Justin Fisher - Goldman Sachs

Okay, so in other words if the revolver wouldn’t have a balance outstanding then other debt would just be buying back the bonds in the opened markets?

Peter Socha

That’s a possibility. There’s an element of, let’s wait until we see it, because I’m sure you can understand. Let’s wait until we see things turning the way we think they’re going to.

Operator

Your next question comes from Luther Lu at Friedman, Billings, Ramsey.

Luther Lu - Friedman, Billings, Ramsey

I want to ask you a few macro questions.

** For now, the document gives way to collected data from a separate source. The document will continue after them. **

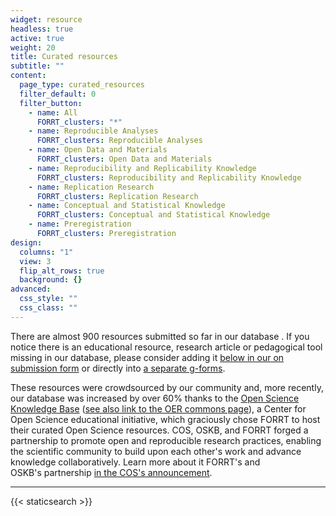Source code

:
 ```yaml
---
widget: resource
headless: true
active: true
weight: 20
title: Curated resources
subtitle: ""
content:
  page_type: curated_resources
  filter_default: 0
  filter_button:
    - name: All
      FORRT_clusters: "*"
    - name: Reproducible Analyses
      FORRT_clusters: Reproducible Analyses
    - name: Open Data and Materials
      FORRT_clusters: Open Data and Materials
    - name: Reproducibility and Replicability Knowledge
      FORRT_clusters: Reproducibility and Replicability Knowledge
    - name: Replication Research
      FORRT_clusters: Replication Research
    - name: Conceptual and Statistical Knowledge
      FORRT_clusters: Conceptual and Statistical Knowledge
    - name: Preregistration
      FORRT_clusters: Preregistration
design:
  columns: "1"
  view: 3
  flip_alt_rows: true
  background: {}
advanced:
  css_style: ""
  css_class: ""
---
```



There are almost 900 resources submitted so far in our database . If you notice there is an educational resource, research article or pedagogical tool missing in our database, please consider adding it [below in our on submission form](/resources/#form) or directly into [a separate g-forms](https://docs.google.com/forms/d/e/1FAIpQLSfPceN5opEeauCBSvapoB-ADpH0IoT24XOLfQGaVEF0EJGFOA/viewform). 

These resources were crowdsourced by our community and, more recently, our database was increased by over 60% thanks to the [Open Science Knowledge Base](https://www.cos.io/communities/stem-education-hub) ([see also link to the OER commons page](https://oercommons.org/hubs/OSKB)), a Center for Open Science educational initiative, which graciously chose FORRT to host their curated Open Science resources. COS, OSKB, and FORRT forged a partnership to promote open and reproducible research practices, enabling the scientific community to build upon each other's work and advance knowledge collaboratively. Learn more about it FORRT's and OSKB's partnership [in the COS's announcement](https://www.cos.io/blog/forrt-and-cos-join-forces-to-foster-open-and-reproducible-research-training).



***

{{< staticsearch >}}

Do you recall your conversation with the Indians, how many coal plants they are actually constructing?

Peter Socha

I don’t remember off the top of my head, but he was one of the speakers at that conference, that you were at as well. It’s a big number, it’s an “oh my gosh” moment.

Luther Lu - Friedman, Billings, Ramsey

Okay, so that means on top of 42 plants that they don’t have power coal for they will have more?

Peter Socha

Yes, that’s correct and the think that was amazing was how many of them are coming online and particularly in 2011? I mean as I was looking at his numbers and he was sort of sketching them our for me on a pad it really was an oh my gosh moment; I was just stunned, I was completely stunned.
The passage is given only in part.